(RECORDED INFORMATION begins)

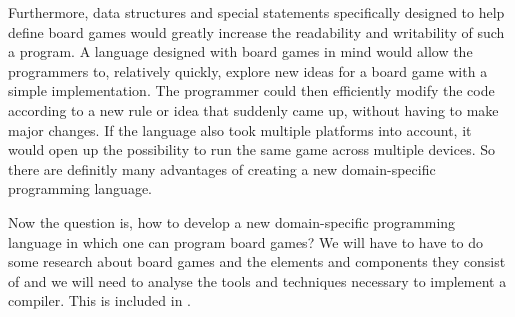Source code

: Furthermore, data structures and special statements specifically designed to help define board games would greatly increase the readability and writability of such a program. A language designed with board games in mind would allow the programmers to, relatively quickly, explore new ideas for a board game with a simple implementation. The programmer could then efficiently modify the code according to a new rule or idea that suddenly came up, without having to make major changes. If the language also took multiple platforms into account, it would open up the possibility to run the same game across multiple devices. So there are definitly many advantages of creating a new domain-specific programming language. 

Now the question is, how to develop a new domain-specific programming language in which one can program board games? We will have to have to do some research about board games and the elements and components they consist of and we will need to analyse the tools and techniques necessary to implement a compiler. This is included in .

%
%
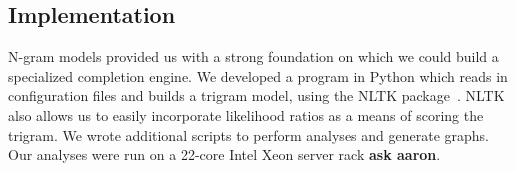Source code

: \subsection{Implementation}

N-gram models provided us with a strong foundation on which we could build a specialized completion engine. We developed a program in Python which reads in configuration files and builds a trigram model, using the NLTK package~\cite{nltk}. NLTK also allows us to easily incorporate likelihood ratios as a means of scoring the trigram. We wrote additional scripts to perform analyses and generate graphs. Our analyses were run on a 22-core Intel Xeon server rack \textbf{ask aaron}.\\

(RECORDED INFORMATION ends)

• REQUIRED WORK:
With the pictures dropped, give every entry above again exactly.

• OUTPUT OF THE EXERCISE:
Source code

: Furthermore, data structures and special statements specifically designed to help define board games would greatly increase the readability and writability of such a program. A language designed with board games in mind would allow the programmers to, relatively quickly, explore new ideas for a board game with a simple implementation. The programmer could then efficiently modify the code according to a new rule or idea that suddenly came up, without having to make major changes. If the language also took multiple platforms into account, it would open up the possibility to run the same game across multiple devices. So there are definitly many advantages of creating a new domain-specific programming language. 

Now the question is, how to develop a new domain-specific programming language in which one can program board games? We will have to have to do some research about board games and the elements and components they consist of and we will need to analyse the tools and techniques necessary to implement a compiler. This is included in .

%
%
Source code

: \subsection{Implementation}

N-gram models provided us with a strong foundation on which we could build a specialized completion engine. We developed a program in Python which reads in configuration files and builds a trigram model, using the NLTK package~\cite{nltk}. NLTK also allows us to easily incorporate likelihood ratios as a means of scoring the trigram. We wrote additional scripts to perform analyses and generate graphs. Our analyses were run on a 22-core Intel Xeon server rack \textbf{ask aaron}.\\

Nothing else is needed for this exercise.